*** TASK MATERIAL ***

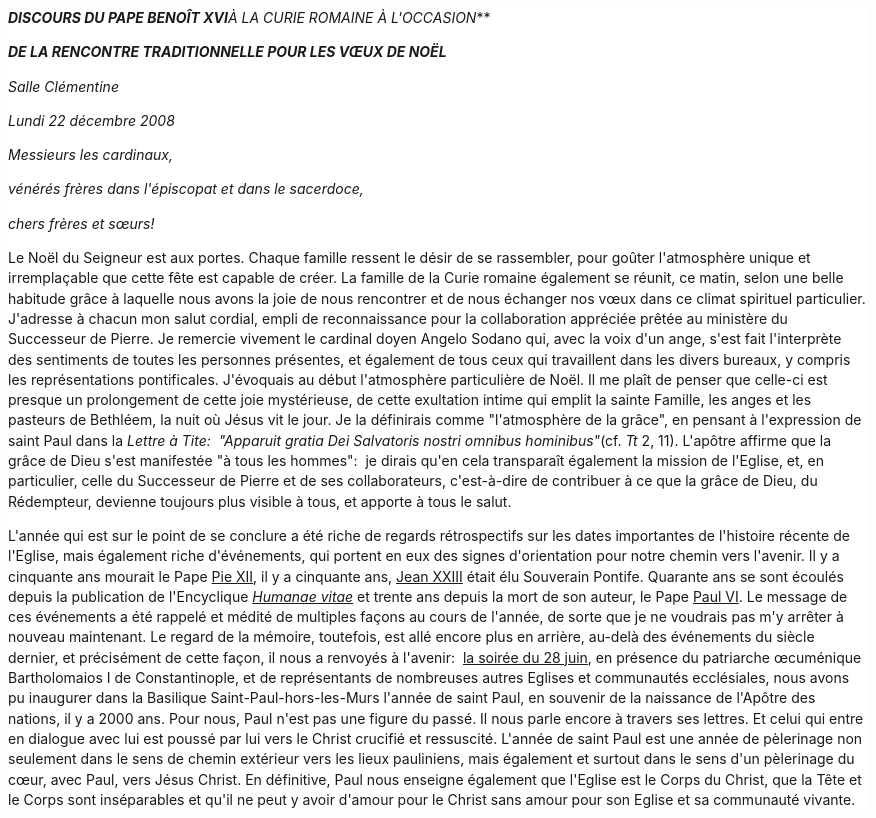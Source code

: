 ***DISCOURS DU PAPE BENOÎT XVI**À LA CURIE ROMAINE À L'OCCASION***

***DE LA RENCONTRE TRADITIONNELLE POUR LES VŒUX DE NOËL***

*Salle Clémentine*

*Lundi 22 décembre 2008*

*Messieurs les cardinaux,*

*vénérés frères dans l'épiscopat et dans le sacerdoce,*

*chers frères et sœurs!*

Le Noël du Seigneur est aux portes. Chaque famille ressent le désir de se rassembler, pour goûter l'atmosphère unique et irremplaçable que cette fête est capable de créer. La famille de la Curie romaine également se réunit, ce matin, selon une belle habitude grâce à laquelle nous avons la joie de nous rencontrer et de nous échanger nos vœux dans ce climat spirituel particulier. J'adresse à chacun mon salut cordial, empli de reconnaissance pour la collaboration appréciée prêtée au ministère du Successeur de Pierre. Je remercie vivement le cardinal doyen Angelo Sodano qui, avec la voix d'un ange, s'est fait l'interprète des sentiments de toutes les personnes présentes, et également de tous ceux qui travaillent dans les divers bureaux, y compris les représentations pontificales. J'évoquais au début l'atmosphère particulière de Noël. Il me plaît de penser que celle-ci est presque un prolongement de cette joie mystérieuse, de cette exultation intime qui emplit la sainte Famille, les anges et les pasteurs de Bethléem, la nuit où Jésus vit le jour. Je la définirais comme "l'atmosphère de la grâce", en pensant à l'expression de saint Paul dans la *Lettre à Tite:  "Apparuit gratia Dei Salvatoris nostri omnibus hominibus"*(cf. *Tt* 2, 11). L'apôtre affirme que la grâce de Dieu s'est manifestée "à tous les hommes":  je dirais qu'en cela transparaît également la mission de l'Eglise, et, en particulier, celle du Successeur de Pierre et de ses collaborateurs, c'est-à-dire de contribuer à ce que la grâce de Dieu, du Rédempteur, devienne toujours plus visible à tous, et apporte à tous le salut.

L'année qui est sur le point de se conclure a été riche de regards rétrospectifs sur les dates importantes de l'histoire récente de l'Eglise, mais également riche d'événements, qui portent en eux des signes d'orientation pour notre chemin vers l'avenir. Il y a cinquante ans mourait le Pape [Pie XII](/content/pius-xii/fr.html), il y a cinquante ans, [Jean XXIII](/content/john-xxiii/fr.html) était élu Souverain Pontife. Quarante ans se sont écoulés depuis la publication de l'Encyclique *[Humanae vitae](/content/paul-vi/fr/encyclicals/documents/hf_p-vi_enc_25071968_humanae-vitae.html)* et trente ans depuis la mort de son auteur, le Pape [Paul VI](/content/paul-vi/fr.html). Le message de ces événements a été rappelé et médité de multiples façons au cours de l'année, de sorte que je ne voudrais pas m'y arrêter à nouveau maintenant. Le regard de la mémoire, toutefois, est allé encore plus en arrière, au-delà des événements du siècle dernier, et précisément de cette façon, il nous a renvoyés à l'avenir:  [la soirée du 28 juin](/content/benedict-xvi/fr/homilies/2008/documents/hf_ben-xvi_hom_20080628_vespri.html), en présence du patriarche œcuménique Bartholomaios I de Constantinople, et de représentants de nombreuses autres Eglises et communautés ecclésiales, nous avons pu inaugurer dans la Basilique Saint-Paul-hors-les-Murs l'année de saint Paul, en souvenir de la naissance de l'Apôtre des nations, il y a 2000 ans. Pour nous, Paul n'est pas une figure du passé. Il nous parle encore à travers ses lettres. Et celui qui entre en dialogue avec lui est poussé par lui vers le Christ crucifié et ressuscité. L'année de saint Paul est une année de pèlerinage non seulement dans le sens de chemin extérieur vers les lieux pauliniens, mais également et surtout dans le sens d'un pèlerinage du cœur, avec Paul, vers Jésus Christ. En définitive, Paul nous enseigne également que l'Eglise est le Corps du Christ, que la Tête et le Corps sont inséparables et qu'il ne peut y avoir d'amour pour le Christ sans amour pour son Eglise et sa communauté vivante.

*** End of TASK MATERIAL ***

§ BRIEF
Check each line above for the word "frères" and copy the ones that have it.

§ SOLUTION BELOW
*vénérés frères dans l'épiscopat et dans le sacerdoce,*
*chers frères et sœurs!*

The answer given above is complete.